New documents filed with the federal appeals court in Washington late Friday said an internal ByteDance workplace and communications program called Lark connected employees in China and the United States and was used to send data on U.S. users, including personally identifiable information.

The search tool inside Lark would have allowed ByteDance and TikTok employees “to collect bulk user information based on the user’s content or expressions, including views on gun control, abortion, and religion,” a DOJ official said. The filing did not indicate how or if the data was used.

In April, President Biden signed a law forcing ByteDance to sell TikTok to a non-Chinese company or face a ban in the United States, where it has 170 million users. The documents filed Friday were the government’s first major response to a legal challenge brought by TikTok and ByteDance.

TikTok spokesman Alex Haurek said early Saturday that the company remained “confident we will prevail in court.”

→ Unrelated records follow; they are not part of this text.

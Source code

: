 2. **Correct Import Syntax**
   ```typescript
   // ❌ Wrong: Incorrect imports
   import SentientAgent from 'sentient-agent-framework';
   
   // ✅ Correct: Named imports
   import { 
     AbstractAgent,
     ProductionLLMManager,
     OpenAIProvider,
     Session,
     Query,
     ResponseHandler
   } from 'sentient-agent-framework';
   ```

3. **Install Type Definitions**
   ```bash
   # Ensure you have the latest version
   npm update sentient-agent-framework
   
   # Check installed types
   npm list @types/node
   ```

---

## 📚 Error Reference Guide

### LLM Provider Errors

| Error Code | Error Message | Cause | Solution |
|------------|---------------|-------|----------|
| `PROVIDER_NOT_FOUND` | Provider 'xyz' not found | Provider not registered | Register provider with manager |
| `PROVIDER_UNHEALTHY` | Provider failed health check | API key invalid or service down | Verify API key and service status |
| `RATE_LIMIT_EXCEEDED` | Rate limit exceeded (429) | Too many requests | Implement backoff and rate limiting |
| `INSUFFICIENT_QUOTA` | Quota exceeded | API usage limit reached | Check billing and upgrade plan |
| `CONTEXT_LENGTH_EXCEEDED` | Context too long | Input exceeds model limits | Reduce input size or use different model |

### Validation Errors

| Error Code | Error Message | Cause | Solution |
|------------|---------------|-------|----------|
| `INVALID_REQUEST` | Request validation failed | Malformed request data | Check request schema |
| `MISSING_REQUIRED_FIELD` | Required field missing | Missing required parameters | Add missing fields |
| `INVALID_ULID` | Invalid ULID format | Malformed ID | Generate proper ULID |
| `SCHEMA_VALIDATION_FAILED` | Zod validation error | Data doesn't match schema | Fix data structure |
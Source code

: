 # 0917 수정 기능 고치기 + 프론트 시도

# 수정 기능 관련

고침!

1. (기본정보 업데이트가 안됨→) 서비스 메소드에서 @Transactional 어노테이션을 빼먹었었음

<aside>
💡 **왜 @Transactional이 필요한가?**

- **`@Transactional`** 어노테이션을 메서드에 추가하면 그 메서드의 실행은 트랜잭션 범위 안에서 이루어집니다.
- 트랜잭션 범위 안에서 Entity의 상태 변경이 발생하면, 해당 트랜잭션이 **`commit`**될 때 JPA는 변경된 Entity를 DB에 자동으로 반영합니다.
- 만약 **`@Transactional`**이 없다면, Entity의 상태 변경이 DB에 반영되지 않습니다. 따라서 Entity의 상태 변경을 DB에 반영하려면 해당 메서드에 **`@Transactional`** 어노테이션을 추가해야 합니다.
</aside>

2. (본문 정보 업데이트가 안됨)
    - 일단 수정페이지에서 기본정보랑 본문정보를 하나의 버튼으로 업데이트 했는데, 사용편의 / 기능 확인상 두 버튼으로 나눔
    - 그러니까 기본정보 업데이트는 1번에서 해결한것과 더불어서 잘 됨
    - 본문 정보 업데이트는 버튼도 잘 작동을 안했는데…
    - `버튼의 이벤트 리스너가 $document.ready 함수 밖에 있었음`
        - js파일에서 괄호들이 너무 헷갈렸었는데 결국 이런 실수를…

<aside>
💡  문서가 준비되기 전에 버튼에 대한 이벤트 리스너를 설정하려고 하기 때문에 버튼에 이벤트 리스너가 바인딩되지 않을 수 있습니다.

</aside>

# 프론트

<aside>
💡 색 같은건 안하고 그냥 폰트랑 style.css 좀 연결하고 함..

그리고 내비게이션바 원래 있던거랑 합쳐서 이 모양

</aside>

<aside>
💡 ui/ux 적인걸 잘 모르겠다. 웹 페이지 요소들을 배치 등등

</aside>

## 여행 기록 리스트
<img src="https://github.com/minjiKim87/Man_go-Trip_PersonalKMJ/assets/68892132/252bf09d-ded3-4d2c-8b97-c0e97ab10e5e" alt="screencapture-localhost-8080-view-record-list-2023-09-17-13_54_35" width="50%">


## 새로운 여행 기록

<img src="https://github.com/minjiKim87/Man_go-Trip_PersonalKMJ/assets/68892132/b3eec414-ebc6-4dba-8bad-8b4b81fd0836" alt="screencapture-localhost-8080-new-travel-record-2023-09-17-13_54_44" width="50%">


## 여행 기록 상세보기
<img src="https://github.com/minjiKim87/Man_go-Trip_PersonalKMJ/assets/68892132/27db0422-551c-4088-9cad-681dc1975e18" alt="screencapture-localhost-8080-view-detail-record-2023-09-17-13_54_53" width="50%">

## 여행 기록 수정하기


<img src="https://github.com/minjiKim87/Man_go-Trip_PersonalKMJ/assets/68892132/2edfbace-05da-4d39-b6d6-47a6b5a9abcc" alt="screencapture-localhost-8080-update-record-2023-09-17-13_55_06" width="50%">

In a statement published on X, TikTok added that a ban on the app would violate its users’ First Amendment rights. “Nothing in this brief changes the fact that the Constitution is on our side. The TikTok ban would silence 170 million Americans’ voices, violating the First Amendment.”

Social media companies, like Meta’s Facebook, also ask users to share their religion and other personal information. However the DOJ alleges that TikTok’s access to sensitive information could cause geopolitical risks, by allowing the Chinese government to demand ByteDance share U.S. users’ data.

The department stated that TikTok’s algorithm, which determines the videos users see, “can be manually manipulated, and its location in China would permit the Chinese government to covertly control the algorithm — and thus secretly shape the content that American users receive — for its own malign purposes.”

“The serious national-security threat posed by TikTok is real, as evidenced by the public record and confirmed by classified information supplied by the intelligence community,” the government argued in another filing.

“TikTok provides the Chinese government the means to undermine U.S. national security in two principal ways: data collection and covert content manipulation,” it added.

The documents filed late Friday were heavily redacted, and Justice Department officials have said they intend to give the court an unredacted version of their legal brief featuring classified information. Judges could review that brief, but not the companies or the general public.

China has said it will block the sale of TikTok’s algorithm, and TikTok and ByteDance’s lawsuit claims the challenge of replacing such a central part of the app’s structure “is not remotely feasible” before the January deadline.

In May, eight TikTok creators sued the U.S. government over the law, which they said violated their First Amendment rights. TikTok, which is funding their action, has consolidated the two cases into one lawsuit.

The department responded to this by saying that users would still be able to post and view the same content on other social media platforms if TikTok were taken down.

“Any preference these petitioners may have for using TikTok over those other platforms does not create a constitutional right to TikTok,” it said, “nor could their preference overcome the national-security interests supporting the Act.”

Responding to TikTok’s argument that the U.S. had offered no proof for its claims of Chinese government influence, the Justice Department said in its brief that the U.S. “is not required to wait until its foreign adversary takes specific detrimental actions before responding to such a threat.”

“Congress can act even if all of the threatened harms have not yet broadly materialized or been detected,” officials wrote.

DOJ officials also argued against TikTok’s First Amendment defense, saying any damage from the law to users’ speech freedoms would be “incidental.”

“Any adverse effects on expression by U.S. persons are indirect and amply justified,” officials said. TikTok creators, they added later, “have no First Amendment right to TikTok.”